Seuls ensemble de
Sherry Turkle
Avec Seuls ensemble,
on tient sans doute l'un des grands livres de sociologie consacré à
la révolution numérique, c'est à dire aux effets psycho-sociaux de
cette dite révolution. Une véritable somme, fourmillant d'exemples,
de témoignages, d'interviews, d'anecdotes personnelles, accompagnés
de conclusions et considérations plus généralisantes et théoriques
sur les transformations induites par ce processus socio-technique. Un
livre qui ne déroge pas à une certaine tradition sociologique
américaine, avec un accent mis sur les cas concrets et personnels,
un certain engagement de l'auteur elle-même sur le terrain dans ses
observations ( sa relation avec sa fille notamment), avec également
une tendance psychologisante assez marquée.
Réflexion plutôt critique
et inquiète, L'auteur a, de par son statut, une position ambigüe
face à son objet d'étude.
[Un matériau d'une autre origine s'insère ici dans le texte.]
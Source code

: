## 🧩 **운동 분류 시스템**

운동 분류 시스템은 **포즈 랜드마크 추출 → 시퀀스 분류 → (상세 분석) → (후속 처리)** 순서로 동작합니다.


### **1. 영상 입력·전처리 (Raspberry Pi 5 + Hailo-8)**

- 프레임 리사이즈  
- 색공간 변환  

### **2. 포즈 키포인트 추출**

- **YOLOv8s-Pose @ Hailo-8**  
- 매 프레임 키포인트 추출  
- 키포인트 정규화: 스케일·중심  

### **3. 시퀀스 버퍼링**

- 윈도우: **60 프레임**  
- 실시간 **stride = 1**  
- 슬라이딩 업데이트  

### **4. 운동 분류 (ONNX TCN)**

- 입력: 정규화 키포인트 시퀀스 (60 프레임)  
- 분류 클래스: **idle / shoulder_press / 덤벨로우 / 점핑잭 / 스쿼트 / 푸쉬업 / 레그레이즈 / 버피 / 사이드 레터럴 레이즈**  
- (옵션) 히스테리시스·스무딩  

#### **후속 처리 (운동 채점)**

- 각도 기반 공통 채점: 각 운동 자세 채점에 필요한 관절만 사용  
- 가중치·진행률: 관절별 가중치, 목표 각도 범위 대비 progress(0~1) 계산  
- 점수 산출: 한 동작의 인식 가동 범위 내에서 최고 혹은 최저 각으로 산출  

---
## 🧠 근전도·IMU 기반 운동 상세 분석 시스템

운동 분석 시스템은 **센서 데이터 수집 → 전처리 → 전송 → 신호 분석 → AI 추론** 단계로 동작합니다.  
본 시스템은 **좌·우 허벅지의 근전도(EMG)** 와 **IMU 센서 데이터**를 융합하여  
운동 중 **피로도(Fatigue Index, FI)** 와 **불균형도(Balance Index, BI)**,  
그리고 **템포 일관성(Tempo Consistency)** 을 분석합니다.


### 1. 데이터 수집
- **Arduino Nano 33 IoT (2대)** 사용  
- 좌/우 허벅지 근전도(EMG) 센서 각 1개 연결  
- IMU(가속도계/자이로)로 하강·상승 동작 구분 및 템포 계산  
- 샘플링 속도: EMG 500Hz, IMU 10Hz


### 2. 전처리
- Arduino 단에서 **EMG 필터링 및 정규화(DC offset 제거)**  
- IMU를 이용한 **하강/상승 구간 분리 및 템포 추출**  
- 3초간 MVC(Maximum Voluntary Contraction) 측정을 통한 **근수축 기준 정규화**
Elle est sociologue au MIT, haut lieu de
l'innovation technologique et numérique, difficile donc de la
soupçonner de technophobie et de luddisme anti-numérique. Et
pourtant...l'inquiétude domine tout au long de ces pages, et il est
rare de voir mis en avant des aspects pleinement positifs et heureux
des nouvelles technologies.
Ce livre offre par ailleurs,
et c'est ce qui le rend émouvant, un témoignage presque
autobiographique de son parcours en tant que chercheuse et citoyenne,
considéré à l'aune de la révolution numérique, c'est à dire une
période couvrant en gros une quarantaine d'années. Il y a donc une
forme de bilan qui est proposé dans cet ouvrage, concernant
précisément l'évolution incessantes des technologies et de ses
usages, parallèlement à la propre évolution de l'auteur et le
rapport des générations. C'est que, née en 1948 (période où nait
la cybernétique), Sharry Tuckle a assisté toute sa vie à cette
transformation permanente, culminant ces Vingt dernières années
dans la « révolution numérique ». En outre, en tant que
chercheuse, elle n'a cessé de réfléchir à ces problèmes (cf the
second self). Dans cette perspective, s'inscrivent les passages où
elle évoque ses échanges avec sa fille, en écho à sa relation
avec sa propre mère, où les technologies de communication jouent un
rôle crucial dans les rapports (lettre ici, skype là), tout en ne
détruisant pas l'essentiel : l'amour d'une mère et de sa
fille. Il y a, dans ce livre, comme une réflexion subtile sur la
transmission et la filiation féminine (qu'est ce qu'être une mère,
une fille à l'heure numérique, mais aussi comment se manifeste
l'amour d'une mère et de sa fille?), liée à une méditation sur le
passage du temps et les changements d'époque.
Le titre même du livre
témoigne de cette ambivalence fondamentale des nouvelles
technologies, qui n'est autre que l'ambivalence de la technique.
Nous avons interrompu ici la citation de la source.